GOAL OF THE EXERCISE
Copy all records verbatim.

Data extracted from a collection

--------

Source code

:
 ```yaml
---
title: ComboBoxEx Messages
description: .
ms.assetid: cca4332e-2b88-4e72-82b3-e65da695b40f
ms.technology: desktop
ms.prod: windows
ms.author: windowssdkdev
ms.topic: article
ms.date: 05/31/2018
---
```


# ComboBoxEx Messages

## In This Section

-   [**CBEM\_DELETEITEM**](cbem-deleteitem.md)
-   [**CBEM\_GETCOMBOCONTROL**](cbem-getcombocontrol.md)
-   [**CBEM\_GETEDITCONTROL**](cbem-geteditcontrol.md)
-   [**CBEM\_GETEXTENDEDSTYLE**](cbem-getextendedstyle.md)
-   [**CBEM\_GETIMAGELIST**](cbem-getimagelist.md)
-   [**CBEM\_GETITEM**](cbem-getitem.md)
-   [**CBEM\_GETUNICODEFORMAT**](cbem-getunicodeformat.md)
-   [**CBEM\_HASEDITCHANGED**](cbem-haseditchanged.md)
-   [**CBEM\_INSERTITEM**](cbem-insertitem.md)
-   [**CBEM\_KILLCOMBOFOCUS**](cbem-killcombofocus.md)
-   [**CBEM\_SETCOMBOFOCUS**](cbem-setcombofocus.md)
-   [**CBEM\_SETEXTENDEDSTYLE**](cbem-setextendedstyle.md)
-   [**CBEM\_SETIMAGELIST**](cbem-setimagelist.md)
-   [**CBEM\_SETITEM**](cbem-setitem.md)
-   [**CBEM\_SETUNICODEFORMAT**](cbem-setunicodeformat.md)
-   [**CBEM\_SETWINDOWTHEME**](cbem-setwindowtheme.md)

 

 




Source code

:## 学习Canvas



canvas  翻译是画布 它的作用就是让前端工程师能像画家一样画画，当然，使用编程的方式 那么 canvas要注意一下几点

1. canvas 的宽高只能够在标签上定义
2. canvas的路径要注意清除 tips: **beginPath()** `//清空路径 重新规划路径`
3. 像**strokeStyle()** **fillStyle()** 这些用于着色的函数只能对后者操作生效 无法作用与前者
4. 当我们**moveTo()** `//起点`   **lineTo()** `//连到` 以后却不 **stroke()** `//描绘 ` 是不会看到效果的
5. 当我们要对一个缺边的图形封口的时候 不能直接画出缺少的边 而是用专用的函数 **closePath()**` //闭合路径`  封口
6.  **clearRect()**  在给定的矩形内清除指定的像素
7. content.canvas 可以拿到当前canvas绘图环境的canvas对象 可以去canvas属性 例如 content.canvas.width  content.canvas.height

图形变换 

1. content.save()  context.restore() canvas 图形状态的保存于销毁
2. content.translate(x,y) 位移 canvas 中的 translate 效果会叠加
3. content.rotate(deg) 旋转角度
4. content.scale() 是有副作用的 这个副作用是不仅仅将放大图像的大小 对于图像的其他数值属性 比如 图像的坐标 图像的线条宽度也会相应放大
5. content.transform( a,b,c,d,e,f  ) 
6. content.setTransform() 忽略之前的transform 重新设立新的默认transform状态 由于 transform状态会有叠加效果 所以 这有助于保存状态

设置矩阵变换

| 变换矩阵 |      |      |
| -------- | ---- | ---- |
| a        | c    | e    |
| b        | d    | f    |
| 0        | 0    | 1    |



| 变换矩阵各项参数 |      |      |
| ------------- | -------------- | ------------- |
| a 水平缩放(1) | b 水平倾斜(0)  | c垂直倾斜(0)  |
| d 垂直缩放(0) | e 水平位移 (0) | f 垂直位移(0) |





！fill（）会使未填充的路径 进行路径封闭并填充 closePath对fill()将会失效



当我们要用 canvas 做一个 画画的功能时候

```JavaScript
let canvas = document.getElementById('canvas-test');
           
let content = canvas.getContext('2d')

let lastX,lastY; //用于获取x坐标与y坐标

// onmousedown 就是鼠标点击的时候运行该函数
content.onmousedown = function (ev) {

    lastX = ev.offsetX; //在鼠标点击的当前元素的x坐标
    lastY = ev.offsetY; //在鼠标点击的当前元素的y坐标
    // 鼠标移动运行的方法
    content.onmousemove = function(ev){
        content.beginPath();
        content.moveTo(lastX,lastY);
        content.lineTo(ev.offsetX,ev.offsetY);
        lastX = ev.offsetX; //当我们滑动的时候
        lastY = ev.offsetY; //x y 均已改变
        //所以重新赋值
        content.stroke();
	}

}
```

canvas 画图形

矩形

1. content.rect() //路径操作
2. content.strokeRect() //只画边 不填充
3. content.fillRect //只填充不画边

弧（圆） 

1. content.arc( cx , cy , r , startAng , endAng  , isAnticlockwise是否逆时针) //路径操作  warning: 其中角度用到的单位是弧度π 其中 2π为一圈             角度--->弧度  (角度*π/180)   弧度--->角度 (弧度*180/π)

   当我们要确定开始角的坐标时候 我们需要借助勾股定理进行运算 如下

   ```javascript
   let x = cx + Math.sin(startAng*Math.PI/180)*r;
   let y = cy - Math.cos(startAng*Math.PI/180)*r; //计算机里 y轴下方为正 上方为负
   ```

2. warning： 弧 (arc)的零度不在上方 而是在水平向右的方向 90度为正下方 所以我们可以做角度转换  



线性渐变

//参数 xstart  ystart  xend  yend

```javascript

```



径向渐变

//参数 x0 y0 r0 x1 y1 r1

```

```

--------

EXERCISE SOLUTION
Source code

:
 ```yaml
---
title: ComboBoxEx Messages
description: .
ms.assetid: cca4332e-2b88-4e72-82b3-e65da695b40f
ms.technology: desktop
ms.prod: windows
ms.author: windowssdkdev
ms.topic: article
ms.date: 05/31/2018
---
```


# ComboBoxEx Messages

## In This Section

-   [**CBEM\_DELETEITEM**](cbem-deleteitem.md)
-   [**CBEM\_GETCOMBOCONTROL**](cbem-getcombocontrol.md)
-   [**CBEM\_GETEDITCONTROL**](cbem-geteditcontrol.md)
-   [**CBEM\_GETEXTENDEDSTYLE**](cbem-getextendedstyle.md)
-   [**CBEM\_GETIMAGELIST**](cbem-getimagelist.md)
-   [**CBEM\_GETITEM**](cbem-getitem.md)
-   [**CBEM\_GETUNICODEFORMAT**](cbem-getunicodeformat.md)
-   [**CBEM\_HASEDITCHANGED**](cbem-haseditchanged.md)
-   [**CBEM\_INSERTITEM**](cbem-insertitem.md)
-   [**CBEM\_KILLCOMBOFOCUS**](cbem-killcombofocus.md)
-   [**CBEM\_SETCOMBOFOCUS**](cbem-setcombofocus.md)
-   [**CBEM\_SETEXTENDEDSTYLE**](cbem-setextendedstyle.md)
-   [**CBEM\_SETIMAGELIST**](cbem-setimagelist.md)
-   [**CBEM\_SETITEM**](cbem-setitem.md)
-   [**CBEM\_SETUNICODEFORMAT**](cbem-setunicodeformat.md)
-   [**CBEM\_SETWINDOWTHEME**](cbem-setwindowtheme.md)

 

 




Source code

:## 学习Canvas



canvas  翻译是画布 它的作用就是让前端工程师能像画家一样画画，当然，使用编程的方式 那么 canvas要注意一下几点

1. canvas 的宽高只能够在标签上定义
2. canvas的路径要注意清除 tips: **beginPath()** `//清空路径 重新规划路径`
3. 像**strokeStyle()** **fillStyle()** 这些用于着色的函数只能对后者操作生效 无法作用与前者
4. 当我们**moveTo()** `//起点`   **lineTo()** `//连到` 以后却不 **stroke()** `//描绘 ` 是不会看到效果的
5. 当我们要对一个缺边的图形封口的时候 不能直接画出缺少的边 而是用专用的函数 **closePath()**` //闭合路径`  封口
6.  **clearRect()**  在给定的矩形内清除指定的像素
7. content.canvas 可以拿到当前canvas绘图环境的canvas对象 可以去canvas属性 例如 content.canvas.width  content.canvas.height

图形变换 

1. content.save()  context.restore() canvas 图形状态的保存于销毁
2. content.translate(x,y) 位移 canvas 中的 translate 效果会叠加
3. content.rotate(deg) 旋转角度
4. content.scale() 是有副作用的 这个副作用是不仅仅将放大图像的大小 对于图像的其他数值属性 比如 图像的坐标 图像的线条宽度也会相应放大
5. content.transform( a,b,c,d,e,f  ) 
6. content.setTransform() 忽略之前的transform 重新设立新的默认transform状态 由于 transform状态会有叠加效果 所以 这有助于保存状态

设置矩阵变换

| 变换矩阵 |      |      |
| -------- | ---- | ---- |
| a        | c    | e    |
| b        | d    | f    |
| 0        | 0    | 1    |



| 变换矩阵各项参数 |      |      |
| ------------- | -------------- | ------------- |
| a 水平缩放(1) | b 水平倾斜(0)  | c垂直倾斜(0)  |
| d 垂直缩放(0) | e 水平位移 (0) | f 垂直位移(0) |





！fill（）会使未填充的路径 进行路径封闭并填充 closePath对fill()将会失效



当我们要用 canvas 做一个 画画的功能时候

```JavaScript
let canvas = document.getElementById('canvas-test');
           
let content = canvas.getContext('2d')

let lastX,lastY; //用于获取x坐标与y坐标

// onmousedown 就是鼠标点击的时候运行该函数
content.onmousedown = function (ev) {

    lastX = ev.offsetX; //在鼠标点击的当前元素的x坐标
    lastY = ev.offsetY; //在鼠标点击的当前元素的y坐标
    // 鼠标移动运行的方法
    content.onmousemove = function(ev){
        content.beginPath();
        content.moveTo(lastX,lastY);
        content.lineTo(ev.offsetX,ev.offsetY);
        lastX = ev.offsetX; //当我们滑动的时候
        lastY = ev.offsetY; //x y 均已改变
        //所以重新赋值
        content.stroke();
	}

}
```

canvas 画图形

矩形

1. content.rect() //路径操作
2. content.strokeRect() //只画边 不填充
3. content.fillRect //只填充不画边

弧（圆） 

1. content.arc( cx , cy , r , startAng , endAng  , isAnticlockwise是否逆时针) //路径操作  warning: 其中角度用到的单位是弧度π 其中 2π为一圈             角度--->弧度  (角度*π/180)   弧度--->角度 (弧度*180/π)

   当我们要确定开始角的坐标时候 我们需要借助勾股定理进行运算 如下

   ```javascript
   let x = cx + Math.sin(startAng*Math.PI/180)*r;
   let y = cy - Math.cos(startAng*Math.PI/180)*r; //计算机里 y轴下方为正 上方为负
   ```

2. warning： 弧 (arc)的零度不在上方 而是在水平向右的方向 90度为正下方 所以我们可以做角度转换  



线性渐变

//参数 xstart  ystart  xend  yend

```javascript

```



径向渐变

//参数 x0 y0 r0 x1 y1 r1

```

```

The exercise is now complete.